Toplumsal kategoriler hep vardı ve olmaya da devam edecek
ancak çağımız açısından performansın artan ivmesiyle kategorilerin değişim,
dönüşüm ve organizasyonunu anlamak için Goffman’ın yaklaşımı, içinde
yaşadığımız postmodern/tüketim toplumu/ileri kapitalizm döneminde oldukça
işlevsel gözükmektedir. Sadece kendi eserleri değil ondan ilham alan
düşünürleri de ele aldığımız da Goffman’ın mikro dünyası gittikçe büyüyor gibi
durmaktadır.
Ancak Goffman yüz yüze etkileşim sırasında
sergilediğimiz bireysel farklılık ya da öznellik konusunu hafife almaz. Hatta
benlik sunumu onun çalışmaları için önemli bir başlıktır. Kişinin veya bireyin
ötekilerle karşılaşması durumunda kendisini nasıl yeniden ele aldığını, nasıl
yeni bir şekilde sunduğunu ve bunun için nasıl yeni stratejiler
gerçekleştirdiğini benlik sunumu kavramını kullanarak açıklar. İnsanların
ötekiyle veya ötekilerle karşılaşması durumunda verdiği izlenimler ve vermeyi
istemediği, kaçındığı ancak başkaları tarafından fark edilen veya edilmeyen
izlenimlerden oluşan benlik sunum stratejileri kişinin bireysel özelliklerine
göre farklılaşabilir. Bu farklılaşmayı olanaklı kılan Goffman’ın ikili benlik
tanımıdır. Ona göre uzlaşımsal (consensual) benlik etkileşim sırasında ortaya
konan hem icracı hem de izleyenin pratikleri sonucu şekillenen benlik ile oyun
oynayan (player) benlik aynı anda her bireye içkin bir şekilde vardır. Çünkü
birey öteki ile ilişkiye geçtiği anda aslında öteki karşısında bir sahneye
çıkar ve bu sahnede bazı şeyleri ileterek bazı şeyleri ise iletmeyerek veya
bazı şeylerin üstüne örterek etkileşime girer.
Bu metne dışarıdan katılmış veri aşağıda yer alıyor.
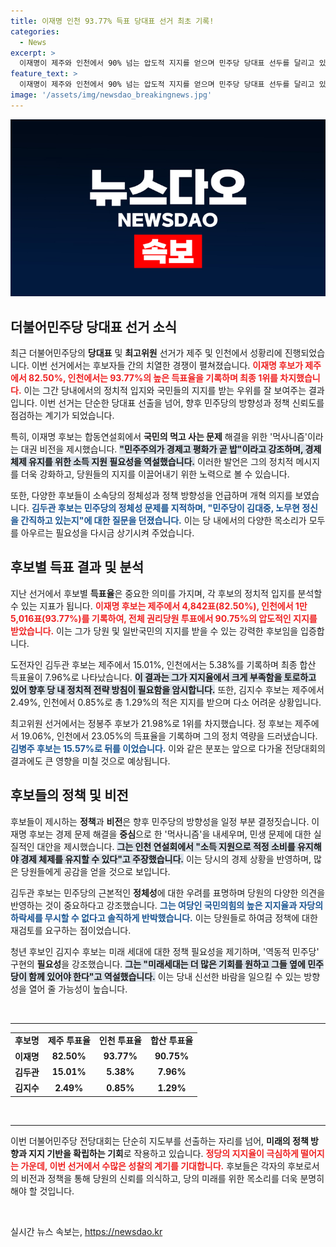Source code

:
 ```yaml
---
title: 이재명 인천 93.77% 득표 당대표 선거 최초 기록!
categories:
  - News
excerpt: >
  이재명이 제주와 인천에서 90% 넘는 압도적 지지를 얻으며 민주당 당대표 선두를 달리고 있는 가운데, 정봉주가 최고위원으로 주목받고 있다. 반면, 김두관은 지지율 부진으로 경계 메시지를 던졌다. 민주당의 미래는? 클릭해 확인하세요!
feature_text: >
  이재명이 제주와 인천에서 90% 넘는 압도적 지지를 얻으며 민주당 당대표 선두를 달리고 있는 가운데, 정봉주가 최고위원으로 주목받고 있다. 반면, 김두관은 지지율 부진으로 경계 메시지를 던졌다. 민주당의 미래는? 클릭해 확인하세요!
image: '/assets/img/newsdao_breakingnews.jpg'
---
```


<p><img src="/assets/img/newsdao_breakingnews.jpg" alt="implanttips 속보" /></p>

<h2 data-ke-size="size26">더불어민주당 당대표 선거 소식</h2>

<p data-ke-size="size16">
최근 더불어민주당의 <b>당대표</b> 및 <b>최고위원</b> 선거가 제주 및 인천에서 성황리에 진행되었습니다. 이번 선거에서는 후보자들 간의 치열한 경쟁이 펼쳐졌습니다. <b><span style="color: #ee2323;">이재명 후보가 제주에서 82.50%, 인천에서는 93.77%의 높은 득표율을 기록하며 최종 1위를 차지했습니다.</span></b> 이는 그간 당내에서의 정치적 입지와 국민들의 지지를 받는 우위를 잘 보여주는 결과입니다. 이번 선거는 단순한 당대표 선출을 넘어, 향후 민주당의 방향성과 정책 신뢰도를 점검하는 계기가 되었습니다. 
</p>

<p data-ke-size="size16">
특히, 이재명 후보는 합동연설회에서 <b>국민의 먹고 사는 문제</b> 해결을 위한 '먹사니즘'이라는 대권 비전을 제시했습니다. <b><span style="background-color: #21538527;">"민주주의가 경제고 평화가 곧 밥"이라고 강조하며, 경제 체제 유지를 위한 소득 지원 필요성을 역설했습니다.</span></b> 이러한 발언은 그의 정치적 메시지를 더욱 강화하고, 당원들의 지지를 이끌어내기 위한 노력으로 볼 수 있습니다. 
</p>

<p data-ke-size="size16">
또한, 다양한 후보들이 소속당의 정체성과 정책 방향성을 언급하며 개혁 의지를 보였습니다. <b><span style="color: #1a5490;">김두관 후보는 민주당의 정체성 문제를 지적하며, "민주당이 김대중, 노무현 정신을 간직하고 있는지"에 대한 질문을 던졌습니다.</span></b> 이는 당 내에서의 다양한 목소리가 모두를 아우르는 필요성을 다시금 상기시켜 주었습니다. 
</p>

<h2 data-ke-size="size26">후보별 득표 결과 및 분석</h2>

<p data-ke-size="size16">
지난 선거에서 후보별 <b>득표율</b>은 중요한 의미를 가지며, 각 후보의 정치적 입지를 분석할 수 있는 지표가 됩니다. <b><span style="color: #ee2323;">이재명 후보는 제주에서 4,842표(82.50%), 인천에서 1만5,016표(93.77%)를 기록하여, 전체 권리당원 투표에서 90.75%의 압도적인 지지를 받았습니다.</span></b> 이는 그가 당원 및 일반국민의 지지를 받을 수 있는 강력한 후보임을 입증합니다. 
</p>

<p data-ke-size="size16">
도전자인 김두관 후보는 제주에서 15.01%, 인천에서는 5.38%를 기록하며 최종 합산 득표율이 7.96%로 나타났습니다. <b><span style="background-color: #21538527;">이 결과는 그가 지지율에서 크게 부족함을 토로하고 있어 향후 당 내 정치적 전략 방침이 필요함을 암시합니다.</span></b> 또한, 김지수 후보는 제주에서 2.49%, 인천에서 0.85%로 총 1.29%의 적은 지지를 받으며 다소 어려운 상황입니다. 
</p>

<p data-ke-size="size16">
최고위원 선거에서는 정봉주 후보가 21.98%로 1위를 차지했습니다. 정 후보는 제주에서 19.06%, 인천에서 23.05%의 득표율을 기록하며 그의 정치 역량을 드러냈습니다. <b><span style="color: #1a5490;">김병주 후보는 15.57%로 뒤를 이었습니다.</span></b> 이와 같은 분포는 앞으로 다가올 전당대회의 결과에도 큰 영향을 미칠 것으로 예상됩니다.
</p>

<h2 data-ke-size="size26">후보들의 정책 및 비전</h2>

<p data-ke-size="size16">
후보들이 제시하는 <b>정책</b>과 <b>비전</b>은 향후 민주당의 방향성을 일정 부분 결정짓습니다. 이재명 후보는 경제 문제 해결을 <b>중심</b>으로 한 '먹사니즘'을 내세우며, 민생 문제에 대한 실질적인 대안을 제시했습니다. <b><span style="background-color: #21538527;">그는 인천 연설회에서 "소득 지원으로 적정 소비를 유지해야 경제 체제를 유지할 수 있다"고 주장했습니다.</span></b> 이는 당시의 경제 상황을 반영하며, 많은 당원들에게 공감을 얻을 것으로 보입니다.
</p>

<p data-ke-size="size16">
김두관 후보는 민주당의 근본적인 <b>정체성</b>에 대한 우려를 표명하며 당원의 다양한 의견을 반영하는 것이 중요하다고 강조했습니다. <b><span style="color: #1a5490;">그는 여당인 국민의힘의 높은 지지율과 자당의 하락세를 <b>무시할 수 없다</b>고 솔직하게 반박했습니다.</span></b> 이는 당원들로 하여금 정책에 대한 재검토를 요구하는 점이었습니다.
</p>

<p data-ke-size="size16">
청년 후보인 김지수 후보는 미래 세대에 대한 정책 필요성을 제기하며, '역동적 민주당' 구현의 <b>필요성</b>을 강조했습니다. <b><span style="background-color: #21538527;">그는 "미래세대는 더 많은 기회를 원하고 그들 옆에 민주당이 함께 있어야 한다"고 역설했습니다.</span></b> 이는 당내 신선한 바람을 일으킬 수 있는 방향성을 열어 줄 가능성이 높습니다.
</p>

<p data-ke-size="size16">&nbsp;</p>

<hr />

<table style="width: 100%;">
    <tr>
        <td style="text-align: center; height: 17px;"><b>후보명</b></td>
        <td style="text-align: center; height: 17px;"><b>제주 투표율</b></td>
        <td style="text-align: center; height: 17px;"><b>인천 투표율</b></td>
        <td style="text-align: center; height: 17px;"><b>합산 투표율</b></td>
    </tr>
    <tr>
        <td style="text-align: center; height: 17px;"><b>이재명</b></td>
        <td style="text-align: center; height: 17px;"><b>82.50%</b></td>
        <td style="text-align: center; height: 17px;"><b>93.77%</b></td>
        <td style="text-align: center; height: 17px;"><b>90.75%</b></td>
    </tr>
    <tr>
        <td style="text-align: center; height: 17px;"><b>김두관</b></td>
        <td style="text-align: center; height: 17px;"><b>15.01%</b></td>
        <td style="text-align: center; height: 17px;"><b>5.38%</b></td>
        <td style="text-align: center; height: 17px;"><b>7.96%</b></td>
    </tr>
    <tr>
        <td style="text-align: center; height: 17px;"><b>김지수</b></td>
        <td style="text-align: center; height: 17px;"><b>2.49%</b></td>
        <td style="text-align: center; height: 17px;"><b>0.85%</b></td>
        <td style="text-align: center; height: 17px;"><b>1.29%</b></td>
    </tr>
</table>

<p data-ke-size="size16">&nbsp;</p>

<hr />

<p data-ke-size="size16">
이번 더불어민주당 전당대회는 단순히 지도부를 선출하는 자리를 넘어, <b>미래의 정책 방향과 지지 기반을 확립하는 기회</b>로 작용하고 있습니다. <b><span style="color: #ee2323;">정당의 지지율이 극심하게 떨어지는 가운데, 이번 선거에서 수많은 성찰의 계기를 기대합니다.</span></b> 후보들은 각자의 후보로서의 비전과 정책을 통해 당원의 신뢰를 의식하고, 당의 미래를 위한 목소리를 더욱 분명히 해야 할 것입니다. 
</p>

<p data-ke-size="size16">&nbsp;</p>
실시간 뉴스 속보는, <a href="https://newsdao.kr" rel="dofollow">https://newsdao.kr</a>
Kimlik etiketinin neyle doldurulacağından
bağımsız olarak (biyolojik özel- likler, etnik miras, kültürel örüntü… vs.)
değişebilen ve uzlaşmaya açık bir mekanizmasının var olabileceği fikri
psikoloji alanında da yankı bulmuştur. Erikson’dan beri bireyin temelinde yatan
bir süreç olarak tanımlanan kimliğin aşamalı olarak tamamlandığı –tamamlanması
gerektiği- düşünülmektedir. Psikolojik bir ihtiyaç olarak ele alınan kimlik
evrensellik iddiası taşımaktadır. Oysa 20. yy öncesi toplumlarında insanlar
kendilerini ifade etmek için çeşitli kavram ve düzlem kullanırken, günümüzde
kimliğe olan bağımlılığımız ancak yaşadığımız çağ ve onun getirisi olan sosyal
organizasyonlarda aranabilir. Goffman’ın Anglo-Amerikan toplumunda benliğin
yapısı hakkında söyledik- leri, özellikle çift kutuplu dünyanın sona ermesinin
ardından neo-liberalizmin küresel sermaye ağı ve kültür endüstrisinin
yayılımıyla gittikçe daha geniş coğrafyaları kapsamaktadır.